Indexing

Contrail’s core job: mirror atproto records into your DB and expose them via XRPC. You describe what to index with a config object; everything else is automatic.

Collection shape

A realistic two-collection example: events and RSVPs. RSVPs point at events via subject.uri; events expose per-status RSVP counts.

collections: {
  event: {
    collection: "community.lexicon.calendar.event", // full NSID
    queryable: {
      mode: {},                          // ?mode=online
      startsAt: { type: "range" },       // ?startsAtMin=...&startsAtMax=...
    },
    searchable: ["name", "description"], // FTS5 / tsvector
    relations: {
      rsvps: {
        collection: "rsvp",              // short name of the child collection
        groupBy: "status",               // field on the child record
        groups: {
          going: "community.lexicon.calendar.rsvp#going",
          interested: "community.lexicon.calendar.rsvp#interested",
        },
      },
    },
  },
  rsvp: {
    collection: "community.lexicon.calendar.rsvp",
    queryable: { status: {} },
    references: {
      event: { collection: "event", field: "subject.uri" }, // RSVP's field → event's URI
    },
  },
}
  • queryable — string equality or range, exposed as query params.
  • searchable — FTS5 on D1/Postgres. Not available on node:sqlite.
  • relations — many-to-one with materialized counts. The event collection gains rsvpsCount, rsvpsGoingCount, rsvpsInterestedCount columns — filter (?rsvpsGoingCountMin=10) and sort (?sort=rsvpsGoingCount) on them. Hydrate inline with ?hydrateRsvps=5.
  • references — forward lookups from child → parent. ?hydrateEvent=true on an RSVP query embeds the referenced event record.

Backfill (historical data)

Run once at setup to pull every record that exists today.

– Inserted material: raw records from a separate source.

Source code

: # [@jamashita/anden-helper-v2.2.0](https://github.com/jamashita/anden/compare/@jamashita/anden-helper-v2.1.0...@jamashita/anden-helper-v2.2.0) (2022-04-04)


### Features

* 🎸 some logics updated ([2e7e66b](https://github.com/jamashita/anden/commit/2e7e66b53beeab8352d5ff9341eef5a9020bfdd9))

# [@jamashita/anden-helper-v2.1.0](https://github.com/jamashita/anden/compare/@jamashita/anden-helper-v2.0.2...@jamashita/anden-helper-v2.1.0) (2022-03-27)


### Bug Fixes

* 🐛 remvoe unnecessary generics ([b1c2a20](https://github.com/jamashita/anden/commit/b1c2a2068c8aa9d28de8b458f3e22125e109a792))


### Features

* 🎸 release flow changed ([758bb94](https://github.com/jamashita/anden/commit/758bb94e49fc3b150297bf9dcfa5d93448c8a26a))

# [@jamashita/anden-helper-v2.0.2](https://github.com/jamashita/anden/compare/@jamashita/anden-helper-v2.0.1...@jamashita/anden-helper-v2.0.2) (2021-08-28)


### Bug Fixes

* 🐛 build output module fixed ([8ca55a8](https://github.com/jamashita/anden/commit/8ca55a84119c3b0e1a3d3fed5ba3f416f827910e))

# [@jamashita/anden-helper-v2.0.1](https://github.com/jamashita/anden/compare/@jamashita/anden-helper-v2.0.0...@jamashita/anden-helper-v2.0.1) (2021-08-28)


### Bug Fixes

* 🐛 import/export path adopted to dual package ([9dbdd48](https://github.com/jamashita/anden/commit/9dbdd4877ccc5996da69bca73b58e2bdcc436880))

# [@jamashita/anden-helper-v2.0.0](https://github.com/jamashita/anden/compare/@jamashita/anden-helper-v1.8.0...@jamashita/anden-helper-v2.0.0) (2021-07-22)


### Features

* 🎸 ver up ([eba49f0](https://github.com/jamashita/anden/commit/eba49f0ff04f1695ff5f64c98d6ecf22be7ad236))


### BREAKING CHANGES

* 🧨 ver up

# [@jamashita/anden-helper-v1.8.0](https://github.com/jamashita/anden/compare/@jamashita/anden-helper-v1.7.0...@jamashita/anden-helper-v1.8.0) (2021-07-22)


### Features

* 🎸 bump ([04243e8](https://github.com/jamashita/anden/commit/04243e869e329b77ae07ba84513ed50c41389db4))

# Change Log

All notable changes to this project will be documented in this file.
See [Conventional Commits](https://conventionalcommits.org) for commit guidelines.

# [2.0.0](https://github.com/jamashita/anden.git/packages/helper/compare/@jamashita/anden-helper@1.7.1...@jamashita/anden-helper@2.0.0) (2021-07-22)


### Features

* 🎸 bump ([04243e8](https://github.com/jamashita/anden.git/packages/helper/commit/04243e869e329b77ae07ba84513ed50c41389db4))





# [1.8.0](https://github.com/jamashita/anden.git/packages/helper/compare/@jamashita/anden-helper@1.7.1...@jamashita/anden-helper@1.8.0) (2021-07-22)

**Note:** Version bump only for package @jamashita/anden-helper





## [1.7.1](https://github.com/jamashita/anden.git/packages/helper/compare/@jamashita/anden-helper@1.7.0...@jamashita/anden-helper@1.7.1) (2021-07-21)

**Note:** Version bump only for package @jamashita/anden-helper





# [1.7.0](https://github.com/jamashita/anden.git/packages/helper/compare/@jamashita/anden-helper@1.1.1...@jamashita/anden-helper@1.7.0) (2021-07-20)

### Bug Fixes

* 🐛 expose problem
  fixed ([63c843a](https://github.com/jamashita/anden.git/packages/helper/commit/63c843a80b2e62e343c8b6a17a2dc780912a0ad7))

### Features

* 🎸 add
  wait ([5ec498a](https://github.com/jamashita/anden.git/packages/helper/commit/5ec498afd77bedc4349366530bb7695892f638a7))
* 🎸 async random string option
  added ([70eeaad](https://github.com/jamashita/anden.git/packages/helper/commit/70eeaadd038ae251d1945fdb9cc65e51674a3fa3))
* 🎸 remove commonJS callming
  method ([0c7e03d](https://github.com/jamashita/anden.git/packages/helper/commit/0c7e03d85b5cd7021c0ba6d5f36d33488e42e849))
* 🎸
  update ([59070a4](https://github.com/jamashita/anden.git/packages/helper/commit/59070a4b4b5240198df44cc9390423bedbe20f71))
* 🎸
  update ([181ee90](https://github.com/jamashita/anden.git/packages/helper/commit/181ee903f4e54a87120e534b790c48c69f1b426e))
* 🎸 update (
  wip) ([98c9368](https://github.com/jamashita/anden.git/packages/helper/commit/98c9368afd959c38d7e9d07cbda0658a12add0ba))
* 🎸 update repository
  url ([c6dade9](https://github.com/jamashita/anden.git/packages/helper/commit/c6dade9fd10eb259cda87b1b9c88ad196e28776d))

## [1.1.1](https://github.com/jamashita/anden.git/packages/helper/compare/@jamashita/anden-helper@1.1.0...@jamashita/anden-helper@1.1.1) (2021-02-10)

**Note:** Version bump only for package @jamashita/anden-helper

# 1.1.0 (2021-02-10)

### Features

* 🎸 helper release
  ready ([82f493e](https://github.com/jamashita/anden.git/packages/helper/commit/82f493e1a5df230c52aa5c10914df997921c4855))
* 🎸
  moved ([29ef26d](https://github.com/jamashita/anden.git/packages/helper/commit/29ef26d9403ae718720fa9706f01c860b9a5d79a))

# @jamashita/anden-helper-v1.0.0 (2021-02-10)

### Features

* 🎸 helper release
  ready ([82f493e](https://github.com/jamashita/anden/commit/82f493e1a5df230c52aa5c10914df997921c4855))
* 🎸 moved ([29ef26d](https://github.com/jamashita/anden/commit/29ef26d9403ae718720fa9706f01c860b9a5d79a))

await contrail.backfillAll({ concurrency: 100 }); // discover + backfill, logs progress

Under the hood this is two steps you can call separately if you want finer control:

await contrail.discover();                     // walk relays, register DIDs
await contrail.backfill({ concurrency: 100 }); // fetch history for registered DIDs

backfill() picks up where it left off across runs — safe to re-run.

Workers CLI

For Cloudflare Workers deploys, @atmo-dev/contrail ships a contrail bin that handles the wrangler.getPlatformProxy dance — no script file, no package.json alias needed:

pnpm contrail backfill           # local D1 (wrangler dev's bindings)
pnpm contrail backfill --remote  # production D1

Auto-detects configs at contrail.config.ts, src/contrail.config.ts, src/lib/contrail.config.ts, or app/contrail.config.ts (first match wins). Override with --config <path>. Other flags: --binding <name> (default DB), --concurrency <n> (default 100).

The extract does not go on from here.